Problem of the Month
Problem 2: November 2023

This month’s problem is based on the following general question: If you draw a "loop" in the Cartesian plane, is it always possible to find four points on that loop that are the vertices of a square? For example, the diagram below has a loop (the solid line) and a square drawn (the dashed line) with its four vertices on the loop.

Although it is a bit informal, it should be sufficient to think of a "loop" as a curve that you could draw by starting your pencil somewhere on a page and moving the pencil around the page eventually ending up where it started. Such a loop could be "smooth" (like a circle), "jagged" (like a polygon), or some combination of the two.

1. In each of parts (i) through (v), find four points on the loop that are the vertices of a square.

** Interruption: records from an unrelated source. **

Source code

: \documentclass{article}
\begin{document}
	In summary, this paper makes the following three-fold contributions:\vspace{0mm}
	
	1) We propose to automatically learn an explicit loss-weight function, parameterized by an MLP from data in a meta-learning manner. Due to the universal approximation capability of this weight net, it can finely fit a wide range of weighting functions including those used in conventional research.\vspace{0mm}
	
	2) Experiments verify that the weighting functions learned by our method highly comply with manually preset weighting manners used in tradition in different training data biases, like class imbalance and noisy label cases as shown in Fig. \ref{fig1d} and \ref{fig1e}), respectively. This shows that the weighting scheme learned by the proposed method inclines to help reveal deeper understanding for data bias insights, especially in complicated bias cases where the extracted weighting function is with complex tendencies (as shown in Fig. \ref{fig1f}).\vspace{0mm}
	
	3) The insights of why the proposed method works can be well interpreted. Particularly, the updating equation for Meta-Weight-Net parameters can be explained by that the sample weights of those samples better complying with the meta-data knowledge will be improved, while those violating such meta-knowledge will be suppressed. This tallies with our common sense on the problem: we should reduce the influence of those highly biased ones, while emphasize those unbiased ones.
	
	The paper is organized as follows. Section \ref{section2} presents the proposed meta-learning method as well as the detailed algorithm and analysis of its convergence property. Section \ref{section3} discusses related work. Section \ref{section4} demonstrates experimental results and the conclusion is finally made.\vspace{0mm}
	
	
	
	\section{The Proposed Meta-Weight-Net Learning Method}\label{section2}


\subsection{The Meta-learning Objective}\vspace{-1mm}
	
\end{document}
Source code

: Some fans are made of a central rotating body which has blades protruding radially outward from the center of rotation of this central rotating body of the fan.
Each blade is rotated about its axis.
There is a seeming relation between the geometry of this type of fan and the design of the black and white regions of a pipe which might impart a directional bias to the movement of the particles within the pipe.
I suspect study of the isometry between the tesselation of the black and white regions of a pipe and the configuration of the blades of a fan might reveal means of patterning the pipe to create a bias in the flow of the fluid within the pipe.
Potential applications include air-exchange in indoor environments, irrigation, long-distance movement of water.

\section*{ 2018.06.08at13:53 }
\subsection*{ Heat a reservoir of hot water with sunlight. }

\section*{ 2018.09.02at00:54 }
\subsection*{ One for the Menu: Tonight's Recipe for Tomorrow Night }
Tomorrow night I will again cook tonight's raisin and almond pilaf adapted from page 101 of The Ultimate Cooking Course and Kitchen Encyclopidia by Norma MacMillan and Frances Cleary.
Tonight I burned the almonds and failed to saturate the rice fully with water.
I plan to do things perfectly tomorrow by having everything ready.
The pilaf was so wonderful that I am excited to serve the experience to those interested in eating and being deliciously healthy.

   1. the circle with equation $x^2+y^2=1$

   2. the ellipse with equation ${\displaystyle \frac{x^2}{a^2}}+{\displaystyle \frac{y^2}{b^2}}=1$ where $a$ and $b$ are fixed positive real numbers

   3. the polygon with vertices $(1,0)$, $(\frac{1}{2},\frac{\sqrt{3}}{2})$, $(-\frac{1}{2},\frac{\sqrt{3}}{2})$, $(-1,0)$, $(-\frac{1}{2},-\frac{\sqrt{3}}{2})$, and $(\frac{1}{2},-\frac{\sqrt{3}}{2})$

   4. the boundary of the region enclosed by the parabola with equation $y=-{\displaystyle \frac{1}{2}}{x}^2+{\displaystyle \frac{1}{6}}x+{\displaystyle \frac{16}{9}}$ and the line with equation $y=x$

   5. the boundary of the region enclosed by the parabolas with equations $y=x^2+{\displaystyle \frac{2}{3}}x-{\displaystyle \frac{4}{3}}$ and $y=-x^2+{\displaystyle \frac{2}{3}}x+{\displaystyle \frac{4}{3}}$

2. Show that for every acute triangle there are exactly three squares whose vertices all lie on the perimeter of the triangle.